The GNU C Compiler – GCC – was first released in 1987. 36 years ago. Several version streams are still actively being developed and enhanced, with GCC13 being the most advanced, and a GCC v10.5 released in early July this year.
You might think that with 36 years of refinement by thousands of contributors that penultimate performance has been achieved. All that could be discovered has been discovered? You’d be wrong. As chart A (source: openbenchmarking.org) shows, incremental performance is still being squeezed out of GCC despite it being old enough to be a grandparent.
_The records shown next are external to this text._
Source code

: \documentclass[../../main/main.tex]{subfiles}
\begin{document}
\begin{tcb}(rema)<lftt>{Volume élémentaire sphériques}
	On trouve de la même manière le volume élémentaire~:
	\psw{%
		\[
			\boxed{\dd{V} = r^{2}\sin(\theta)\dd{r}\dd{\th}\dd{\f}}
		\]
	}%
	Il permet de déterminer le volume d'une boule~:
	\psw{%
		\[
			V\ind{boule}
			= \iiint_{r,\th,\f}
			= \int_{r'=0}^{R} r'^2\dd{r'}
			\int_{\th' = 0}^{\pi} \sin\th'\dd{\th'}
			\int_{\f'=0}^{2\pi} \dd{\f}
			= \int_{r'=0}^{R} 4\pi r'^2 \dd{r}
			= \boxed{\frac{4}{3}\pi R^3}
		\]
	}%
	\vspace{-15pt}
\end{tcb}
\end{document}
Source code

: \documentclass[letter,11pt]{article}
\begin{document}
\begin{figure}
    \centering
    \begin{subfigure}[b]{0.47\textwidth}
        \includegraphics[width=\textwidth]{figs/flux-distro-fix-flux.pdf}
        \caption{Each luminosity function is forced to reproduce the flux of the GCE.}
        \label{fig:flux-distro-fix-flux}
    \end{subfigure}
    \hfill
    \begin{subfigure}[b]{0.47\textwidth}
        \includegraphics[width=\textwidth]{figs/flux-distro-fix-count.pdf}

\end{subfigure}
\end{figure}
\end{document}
The geometric mean improvement on the set of 70 benchmarks from Phoronix is 0.2% over the preceding version, and a full 1.6% compared to GCC 5.5 from 2017 – which came 30 full years after the initial release. 36 years after the birth of GCC and still there are meaningful gains to be had.
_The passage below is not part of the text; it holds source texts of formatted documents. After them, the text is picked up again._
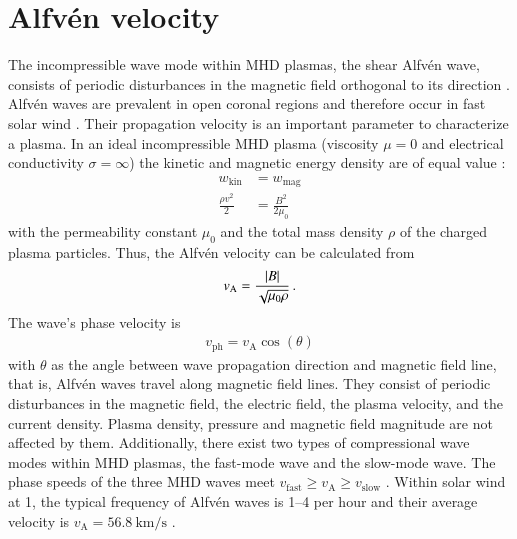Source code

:

\section{Alfvén velocity}
\label{sec:alfvén_velocity}
The incompressible wave mode within MHD plasmas, the shear Alfvén wave, consists of periodic disturbances in the magnetic field orthogonal to its direction \citep{Alfven1942}. Alfvén waves are prevalent in open coronal regions and therefore occur in fast solar wind \citep{Cranmer2005}. Their propagation velocity is an important parameter to characterize a plasma. In an ideal incompressible MHD plasma (viscosity $\mu = 0$ and electrical conductivity $\sigma = \infty$) the kinetic and magnetic energy density are of equal value \citep[p.~51]{Kivelson1995}: 
\begin{align}
	w_\text{kin} &= w_\text{mag}\\
	\frac{\rho v^2}{2} &= \frac{B^2}{2 \mu_0}	\nonumber
\end{align}
with the permeability constant $\mu_0$ and the total mass density $\rho$ of the charged plasma particles. Thus, the Alfvén velocity can be calculated from
\begin{align}
	v_\text{A} = \frac{|B|}{\sqrt{\mu_0 \rho}}	\text{\,.}
\end{align}
The wave's phase velocity is
\begin{align}
	v_\text{ph} = v_\text{A} \cos(\theta)
\end{align}
with $\theta$ as the angle between wave propagation direction and magnetic field line, that is, Alfvén waves travel along magnetic field lines. They consist of periodic disturbances in the magnetic field, the electric field, the plasma velocity, and the current density. Plasma density, pressure and magnetic field magnitude are not affected by them. Additionally, there exist two types of compressional wave modes within MHD plasmas, the fast-mode wave and the slow-mode wave. The phase speeds of the three MHD waves meet $v_\text{fast} \geq v_\text{A} \geq v_\text{slow}$ \citep[p.~52]{Kivelson1995}. Within solar wind at \SI{1}{\au}, the typical frequency of Alfvén waves is 1--4 per hour and their average velocity is $v_\text{A} = \SI{56.8}{\km\per\s}$ \citep{Veselovsky2010}.\\	%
Figure A: GCC Performance Benchmarks
Gains in GCC are no longer coming in leaps and bounds. But gains are still coming. The asymptote of “perfectly generated code” will likely always be just out of reach.
Graph Compiler Infancy
Compared to the mature 36-year-old GCC, the TVM compiler project – an open-source graph compiler project managed by the Apache software foundation – is in its infancy. First described in a 2017 research paper from University of Washington researchers, the TVM project was adopted by the Apache foundation in 2020 and has gained notable traction in the machine learning inference world.
Quadric’s Chimera Graph Compiler (CGC) is based in-part on TVM and has been heavily extended to optimize for the Chimera architecture. CGC is less than a full 1 year old since Beta deliveries to Quadric customers began in late 2022. CGC is therefore very, very early in the compiler maturity curve, as suggested by Figure B.
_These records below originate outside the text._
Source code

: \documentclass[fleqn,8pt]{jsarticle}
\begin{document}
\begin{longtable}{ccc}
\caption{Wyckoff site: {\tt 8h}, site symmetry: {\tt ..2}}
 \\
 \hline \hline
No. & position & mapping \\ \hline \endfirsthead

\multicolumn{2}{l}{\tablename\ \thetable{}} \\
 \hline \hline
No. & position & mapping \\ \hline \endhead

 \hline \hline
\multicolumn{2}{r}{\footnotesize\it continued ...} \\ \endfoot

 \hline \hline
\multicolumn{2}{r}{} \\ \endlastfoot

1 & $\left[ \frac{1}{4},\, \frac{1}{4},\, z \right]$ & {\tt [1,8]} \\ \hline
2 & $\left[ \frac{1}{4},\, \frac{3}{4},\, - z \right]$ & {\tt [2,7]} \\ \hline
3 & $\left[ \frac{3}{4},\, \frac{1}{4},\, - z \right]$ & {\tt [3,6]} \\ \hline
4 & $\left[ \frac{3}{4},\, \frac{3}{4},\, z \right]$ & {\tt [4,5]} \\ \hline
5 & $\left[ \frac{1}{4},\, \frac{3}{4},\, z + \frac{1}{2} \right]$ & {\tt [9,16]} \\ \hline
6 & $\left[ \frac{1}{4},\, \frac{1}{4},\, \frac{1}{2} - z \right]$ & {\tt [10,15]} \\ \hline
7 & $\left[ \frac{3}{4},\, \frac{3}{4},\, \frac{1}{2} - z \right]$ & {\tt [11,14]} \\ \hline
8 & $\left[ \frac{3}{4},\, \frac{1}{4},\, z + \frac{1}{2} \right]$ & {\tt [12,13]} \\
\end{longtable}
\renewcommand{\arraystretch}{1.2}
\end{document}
Figure B: Quadric’s Graph Compiler is only just beginning to shine.
Big Leaps in Performance
Unlike fixed-function CNN accelerators deployed in many conventional SoCs today, the Quadric Chimera GPNPU is driven by compiled code. C++ code is generated from Machine Learning (ML) graphs by the CGC graph compiler and by human programmers, then compiled by the LLVM compiler to create the executable binary running on the Chimera core.
With each new major release of CGC we are seeing big steps improvements in total performance. How big? This chart shows the detailed performance improvements that Quadric delivered from the June 2023 release to the latest August 2023 release:
The most recent CGC update delivered over 50% improvement on one of the common Resnet18 benchmarks, and even a 17% performance improvement on the Vision Transformer (ViT_B). While most fixed-function NN accelerators cannot run Vision Transformers at all, Quadric not only runs transformers, but is poised to continue to deliver large increases in performance – without hardware changes - as the CGC to LLVM compiler stack continues to mature and improve.
35 More Years of Improvement?
Will 17-50% boosts in performance happen with every quarterly incremental release? Perhaps not that extreme, but we are also nowhere near the end of the curve. New optimizations. New re-orderings. Smarter memory layout of tensors. More refined prefetching. Multi-tiered fusions. And more still to come.
Can your fixed-function convolution accelerator be tweaked as knowledge of algorithms grows? No. Can you easily add new graph operators to a finite state machine hard-wired in all layer silicon? No. With a conventional accelerator the functionality is frozen the minute the mask set is created – so you’d better hope that you found those 36 years’ worth of optimizations before paying for that mask set.